FAME is a more tricky substance to keep than regular mineral diesel, and initially it was suggested that the problems were down to the condition of farm storage tanks rather than the quality of the fuel.
But the fact that cases were largely confined to East Anglia and Scotland begged the question that there was something awry with some of this fuel, rather than farmers in those areas having poorer-than-average storage.
In response, the UK Petroleum Industry Association (UKPIA) and its members carried out numerous fuel sample tests, but these failed to pinpoint a single cause and all of the fuels tested were found to meet current standards.
Pinpointing the problem
However, tests conducted by one of the UK’s leading fuel additive producers show that there could be a problem with insoluble particles dropping out of some of these fuel blends.

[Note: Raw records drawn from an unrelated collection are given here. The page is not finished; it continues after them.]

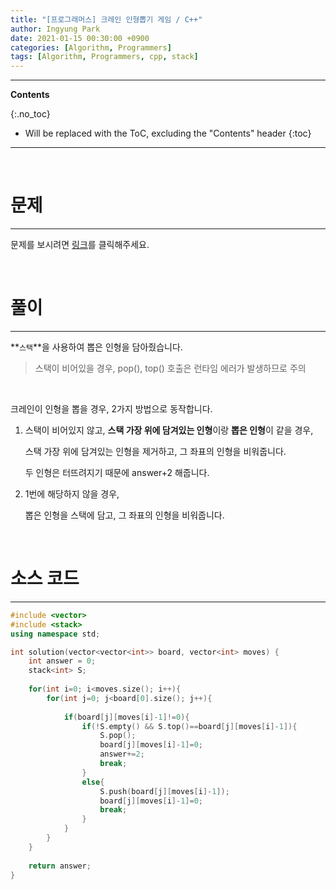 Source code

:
 ```yaml
---
title: "[프로그래머스] 크레인 인형뽑기 게임 / C++"
author: Ingyung Park
date: 2021-01-15 00:30:00 +0900
categories: [Algorithm, Programmers]
tags: [Algorithm, Programmers, cpp, stack]
---
```


---
**Contents**

{:.no_toc}

* Will be replaced with the ToC, excluding the "Contents" header
{:toc}
---

<br/>

# **문제**

---



문제를 보시려면 [링크](https://programmers.co.kr/learn/courses/30/lessons/64061)를 클릭해주세요. 

<br/>

# **풀이**

---

**`스택`**을 사용하여 뽑은 인형을 담아줬습니다.

> 스택이 비어있을 경우, pop(), top() 호출은 런타임 에러가 발생하므로 주의

<br/>

크레인이 인형을 뽑을 경우, 2가지 방법으로 동작합니다.

1. 스택이 비어있지 않고, **스택 가장 위에 담겨있는 인형**이랑 **뽑은 인형**이 같을 경우,

   스택 가장 위에 담겨있는 인형을 제거하고, 그 좌표의 인형을 비워줍니다.

   두 인형은 터뜨려지기 때문에 answer+2 해줍니다.

2. 1번에 해당하지 않을 경우,

   뽑은 인형을 스택에 담고, 그 좌표의 인형을 비워줍니다.





<br/>

# **소스 코드**

---



```c++
#include <vector>
#include <stack>
using namespace std;

int solution(vector<vector<int>> board, vector<int> moves) {
    int answer = 0;
    stack<int> S;
    
    for(int i=0; i<moves.size(); i++){
        for(int j=0; j<board[0].size(); j++){
            
            if(board[j][moves[i]-1]!=0){
                if(!S.empty() && S.top()==board[j][moves[i]-1]){
                    S.pop();
                    board[j][moves[i]-1]=0;
                    answer+=2;
                    break;
                }
                else{
                    S.push(board[j][moves[i]-1]);
                    board[j][moves[i]-1]=0;
                    break; 
                }
            }
        }
    }
    
    return answer;
}
```

<br/>

<br/>
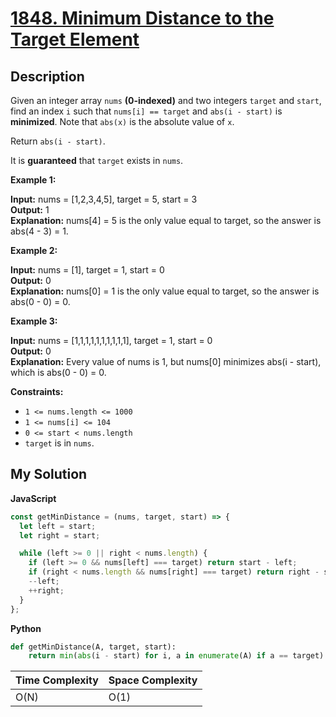 # [1848. Minimum Distance to the Target Element](https://leetcode.com/problems/minimum-distance-to-the-target-element)

## Description

Given an integer array `nums` **(0-indexed)** and two integers `target` and `start`, find an index `i` such that `nums[i] == target` and `abs(i - start)` is **minimized**. Note that `abs(x)` is the absolute value of `x`.

Return `abs(i - start)`.

It is **guaranteed** that `target` exists in `nums`.

**Example 1:**

**Input:** nums = \[1,2,3,4,5\], target = 5, start = 3  
**Output:** 1  
**Explanation:** nums\[4\] = 5 is the only value equal to target, so the answer is abs(4 - 3) = 1.

**Example 2:**

**Input:** nums = \[1\], target = 1, start = 0  
**Output:** 0  
**Explanation:** nums\[0\] = 1 is the only value equal to target, so the answer is abs(0 - 0) = 0.

**Example 3:**

**Input:** nums = \[1,1,1,1,1,1,1,1,1,1\], target = 1, start = 0  
**Output:** 0  
**Explanation:** Every value of nums is 1, but nums\[0\] minimizes abs(i - start), which is abs(0 - 0) = 0.

**Constraints:**

- `1 <= nums.length <= 1000`
- `1 <= nums[i] <= 104`
- `0 <= start < nums.length`
- `target` is in `nums`.

## My Solution

**JavaScript**

```js
const getMinDistance = (nums, target, start) => {
  let left = start;
  let right = start;

  while (left >= 0 || right < nums.length) {
    if (left >= 0 && nums[left] === target) return start - left;
    if (right < nums.length && nums[right] === target) return right - start;
    --left;
    ++right;
  }
};
```

**Python**

```py
def getMinDistance(A, target, start):
    return min(abs(i - start) for i, a in enumerate(A) if a == target)
```

| Time Complexity | Space Complexity |
| --------------- | ---------------- |
| O(N)            | O(1)             |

At the height of the troubles, Fuel Additive Science Technology (FAST) – which produces Exocet additives – was inundated with fuel samples and clogged filters from East Anglia and the south-east of England.
It set about testing some 100 samples and found that just 15% contained contaminants resulting from poor storage, such as rust, dust, water and microbes.
And in many cases, these weren’t in high enough concentrations to cause significant blockages.
The remaining samples were found to be free from contaminants, with a clear, bright appearance and they met current fuel specifications.
High particulate counts
However, more detailed testing revealed that the fuels had surprisingly high total contamination levels and particulate counts, says technical manager Julia Mansfield.
“Clean gas oil normally has a total contamination value of less than 6mg/kg, but many of these samples were between 15 and 20mg/kg, with some pushing into the low 20s”.
This didn’t mean the samples were beyond legal limits, as the current maximum is 24mg/kg.
But when the sticky residue found on blocked filters was sent for testing at an external laboratory, it revealed that the problem was indeed being caused by these particles.
According to Ms Mansfield, these substances – sterol glucosides and monoglycerides – can drop out of some biodiesel components, and the problem is made worse at low temperatures.
They also don’t melt back in as temperatures rise, so accumulations can build up fairly quickly in cold weather.
“If we’d had a particularly cold spell, it could have been a lot worse,” she says.
The fact that the cases were concentrated in East Anglia and Scotland, suggests the biodiesel components used by producers in these areas differed to those in some other parts of the country.
FAME comes from multiple sources, much of it imported, and it could be that these particular batches more readily released their insoluble constituents.
Fuel producers have apparently worked to address these problems, and according to UKPIA, some have changed “various properties” of their diesel fuel blends.
Since then, the number of reported problems appears to have declined, but the limited amount of fieldwork taking place at this time of year could also have a bearing on this.
For a longer-term fix, an industry taskforce has been created to look into current fuel standards and make sure they guarantee the quality of FAME products being used in the UK.
Regardless of the formations used, FAME is here to stay and it’s sensible to make sure that farm fuel storage able to cope with it.